Comecei em primeiro de dezembro de 2013 no extremo da zona oeste, no topo da cidade: subi correndo o pico do Jaraguá, chegando ao ponto mais alto da metrópole, 1.135 metros acima do nível do mar.
De lá é possível apreciar belas paisagens, mas, logo ao sopé do morro, em frente à entrada do parque estadual do Jaraguá, o visitante encontra um dramático exemplo do estado em que vive parte de nossa população. Em uma aldeia de índios guaranis há choças, choupanas, barracos e casas precárias onde moram 127 famílias, cerca de 700 pessoas. O esgoto rola pelo chão batido; cachorros, gatos e galinhas circulam entre a criançada, que brinca com bonecos produzidos pela própria tribo.
A situação de abandono também atinge parte da história da cidade. Percorri, na região da Mooca, ruas com ruínas de prédios bombardeados durante da Revolução de 1924, a mais cruenta da história de São Paulo. Os edifícios parecem entregues à destruição do tempo. Mesmo uma chaminé tombada pelo patrimônio histórico, ao lado do prédio que abriga a Rota (Rondas Ostensivas Tobias de Aguiar), na Luz, está longe de ter os cuidados merecidos.
Em Perus, parecem estar ao deus-dará as ruínas da Companhia Brasileira de Cimento Portland Perus, a primeira fábrica do gênero no Brasil. Contribuiu para a construção da cidade e do país, foi palco de históricos conflitos trabalhistas e hoje ali há apenas restos de prédios esburacados e vazios.
Mas ainda há esperança: movimento que congrega entidades da região pedem o tombamento de toda a área e sua transformação em parque e museu.
A falta de cuidados atinge ainda nossas calçadas.
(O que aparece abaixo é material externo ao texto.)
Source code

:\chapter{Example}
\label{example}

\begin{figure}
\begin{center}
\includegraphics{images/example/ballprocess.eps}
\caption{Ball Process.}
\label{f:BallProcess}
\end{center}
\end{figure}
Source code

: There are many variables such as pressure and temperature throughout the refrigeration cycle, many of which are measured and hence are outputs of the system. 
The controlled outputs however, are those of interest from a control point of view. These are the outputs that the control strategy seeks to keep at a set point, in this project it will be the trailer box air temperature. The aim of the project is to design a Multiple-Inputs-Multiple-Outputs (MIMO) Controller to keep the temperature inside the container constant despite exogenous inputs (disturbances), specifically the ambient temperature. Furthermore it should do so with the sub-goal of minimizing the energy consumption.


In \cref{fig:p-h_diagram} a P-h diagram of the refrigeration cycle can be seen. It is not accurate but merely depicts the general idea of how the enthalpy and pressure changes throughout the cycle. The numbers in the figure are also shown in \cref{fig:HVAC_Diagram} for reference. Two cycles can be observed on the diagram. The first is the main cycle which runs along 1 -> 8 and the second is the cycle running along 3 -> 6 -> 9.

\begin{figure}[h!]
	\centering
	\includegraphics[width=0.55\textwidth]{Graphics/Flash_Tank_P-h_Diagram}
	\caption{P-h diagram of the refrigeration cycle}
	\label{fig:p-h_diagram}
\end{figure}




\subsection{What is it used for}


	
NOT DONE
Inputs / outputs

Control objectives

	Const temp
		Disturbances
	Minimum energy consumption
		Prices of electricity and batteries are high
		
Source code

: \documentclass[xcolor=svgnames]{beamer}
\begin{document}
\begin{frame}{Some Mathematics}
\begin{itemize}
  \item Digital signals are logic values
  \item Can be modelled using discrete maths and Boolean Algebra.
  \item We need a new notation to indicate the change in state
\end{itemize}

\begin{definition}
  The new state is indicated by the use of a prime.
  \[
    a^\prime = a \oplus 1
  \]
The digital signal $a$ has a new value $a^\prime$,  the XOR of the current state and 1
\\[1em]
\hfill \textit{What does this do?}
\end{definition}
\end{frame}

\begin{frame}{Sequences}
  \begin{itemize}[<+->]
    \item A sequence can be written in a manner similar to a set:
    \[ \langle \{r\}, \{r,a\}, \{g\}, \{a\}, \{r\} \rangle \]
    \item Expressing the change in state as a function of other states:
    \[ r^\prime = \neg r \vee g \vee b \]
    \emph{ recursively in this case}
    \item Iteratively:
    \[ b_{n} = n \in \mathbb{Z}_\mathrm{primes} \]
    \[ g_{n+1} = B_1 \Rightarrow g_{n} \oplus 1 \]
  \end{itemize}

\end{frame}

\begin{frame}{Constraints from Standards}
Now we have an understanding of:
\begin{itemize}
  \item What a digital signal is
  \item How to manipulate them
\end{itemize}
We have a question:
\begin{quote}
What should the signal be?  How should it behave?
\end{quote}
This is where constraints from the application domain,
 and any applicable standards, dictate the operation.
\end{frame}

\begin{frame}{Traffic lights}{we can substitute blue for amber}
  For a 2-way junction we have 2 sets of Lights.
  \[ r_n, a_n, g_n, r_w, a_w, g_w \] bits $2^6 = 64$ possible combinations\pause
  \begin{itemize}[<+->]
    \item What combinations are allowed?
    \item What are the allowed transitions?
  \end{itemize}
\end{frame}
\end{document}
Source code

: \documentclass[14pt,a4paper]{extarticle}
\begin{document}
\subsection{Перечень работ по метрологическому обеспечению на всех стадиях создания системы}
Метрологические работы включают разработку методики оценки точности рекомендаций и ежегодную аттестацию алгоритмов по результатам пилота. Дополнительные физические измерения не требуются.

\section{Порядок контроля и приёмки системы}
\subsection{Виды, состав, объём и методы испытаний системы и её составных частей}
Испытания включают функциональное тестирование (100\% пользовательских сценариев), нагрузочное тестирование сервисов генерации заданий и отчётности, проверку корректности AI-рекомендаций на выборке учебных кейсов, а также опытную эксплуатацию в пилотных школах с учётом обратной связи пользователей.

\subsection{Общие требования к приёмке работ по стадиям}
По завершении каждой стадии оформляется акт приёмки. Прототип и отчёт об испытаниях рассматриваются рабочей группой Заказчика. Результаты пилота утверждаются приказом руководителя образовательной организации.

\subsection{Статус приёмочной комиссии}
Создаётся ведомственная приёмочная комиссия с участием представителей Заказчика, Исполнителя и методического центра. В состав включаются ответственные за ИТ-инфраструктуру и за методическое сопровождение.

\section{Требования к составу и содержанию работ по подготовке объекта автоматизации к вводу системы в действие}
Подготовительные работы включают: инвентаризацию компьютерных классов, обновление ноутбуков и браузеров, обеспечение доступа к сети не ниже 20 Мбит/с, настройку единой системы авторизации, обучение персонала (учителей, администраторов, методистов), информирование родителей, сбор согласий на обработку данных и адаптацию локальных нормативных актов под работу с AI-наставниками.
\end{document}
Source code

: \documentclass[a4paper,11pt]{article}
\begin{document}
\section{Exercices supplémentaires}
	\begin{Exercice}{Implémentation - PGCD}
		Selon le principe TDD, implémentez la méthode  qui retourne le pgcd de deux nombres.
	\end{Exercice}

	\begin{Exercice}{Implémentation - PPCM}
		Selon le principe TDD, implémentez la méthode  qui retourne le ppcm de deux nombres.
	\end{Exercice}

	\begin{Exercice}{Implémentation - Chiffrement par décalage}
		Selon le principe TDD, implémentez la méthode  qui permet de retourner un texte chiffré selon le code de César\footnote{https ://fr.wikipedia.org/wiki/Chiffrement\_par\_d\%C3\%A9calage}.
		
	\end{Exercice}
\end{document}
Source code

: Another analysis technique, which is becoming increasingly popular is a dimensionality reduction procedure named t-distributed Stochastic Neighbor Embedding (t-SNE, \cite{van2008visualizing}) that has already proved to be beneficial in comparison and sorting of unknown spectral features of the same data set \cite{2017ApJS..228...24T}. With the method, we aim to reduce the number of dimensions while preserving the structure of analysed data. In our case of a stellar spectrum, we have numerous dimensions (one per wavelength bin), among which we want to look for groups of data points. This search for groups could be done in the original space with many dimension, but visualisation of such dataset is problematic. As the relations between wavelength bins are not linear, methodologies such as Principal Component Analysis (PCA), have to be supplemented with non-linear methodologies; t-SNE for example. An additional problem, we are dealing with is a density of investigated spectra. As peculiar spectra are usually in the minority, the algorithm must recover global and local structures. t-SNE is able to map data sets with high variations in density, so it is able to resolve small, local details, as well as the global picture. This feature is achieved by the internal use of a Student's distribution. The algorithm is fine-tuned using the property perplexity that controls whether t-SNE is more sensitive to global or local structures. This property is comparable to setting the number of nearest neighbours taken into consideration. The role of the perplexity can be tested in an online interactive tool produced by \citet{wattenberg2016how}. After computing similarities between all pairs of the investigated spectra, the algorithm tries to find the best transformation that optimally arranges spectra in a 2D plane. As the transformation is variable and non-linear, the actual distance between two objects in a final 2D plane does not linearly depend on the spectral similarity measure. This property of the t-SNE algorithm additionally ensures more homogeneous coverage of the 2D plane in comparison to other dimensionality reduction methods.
Circulei pelo rico Morumbi e pela luxuosa Oscar Freire, pelos confins da avenida Sapopemba e pela quase desconhecida ilha de Bororé. Em todos os pontos, com raríssimas exceções, as áreas de circulação de pedestres mais parecem regiões de conflitos, esburacadas, cheias de altos e baixos.
O que não quer dizer que São Paulo também não esconda surpresas e maravilhas. Visitei, no extremo da zona sul, a cratera de Colônia, um local que, há milhões de anos, foi atingido por um corpo extraterrestre —se meteoro, asteroide ou cometa, os estudiosos ainda não sabem.
Também sensacional é o granito de Guaianases, uma afloração rochosa explorada por uma pedreira no século passado. Trata-se de exemplo de rocha formada há 600 milhões de anos, provavelmente pela colisão dos blocos onde hoje estão o Brasil e a África. Há projeto para preservar a área e transformá-la a área em parque, mas, por enquanto, é usada como piscinão.
Falando em parques, todos sabem que São Paulo tem poucos. Mas eles existem. Alguns são distantes do centro, como o núcleo Curucutu, no parque estadual da serra do Mar, no extremo sul, onde o visitante percorre uma trilha que passa pelo limite com a cidade praieira Itanhaém. Há os mais urbanos, como o do Piqueri, espécie de recanto mágico encravado ao lado da marginal Tietê.
De tudo, porém, o que mais me encantou foi o povo que conheci. Artistas transformam escadarias cinzentas em obras de cor e alegria; escolas levam letras para analfabetos; música soa em encostas com favelas; milhares se mobilizam por trabalho, saúde e habitação. Em cada local, a cidade pulsa, vibra, tem gente que luta para transformar seu mundo. É uma São Paulo viva.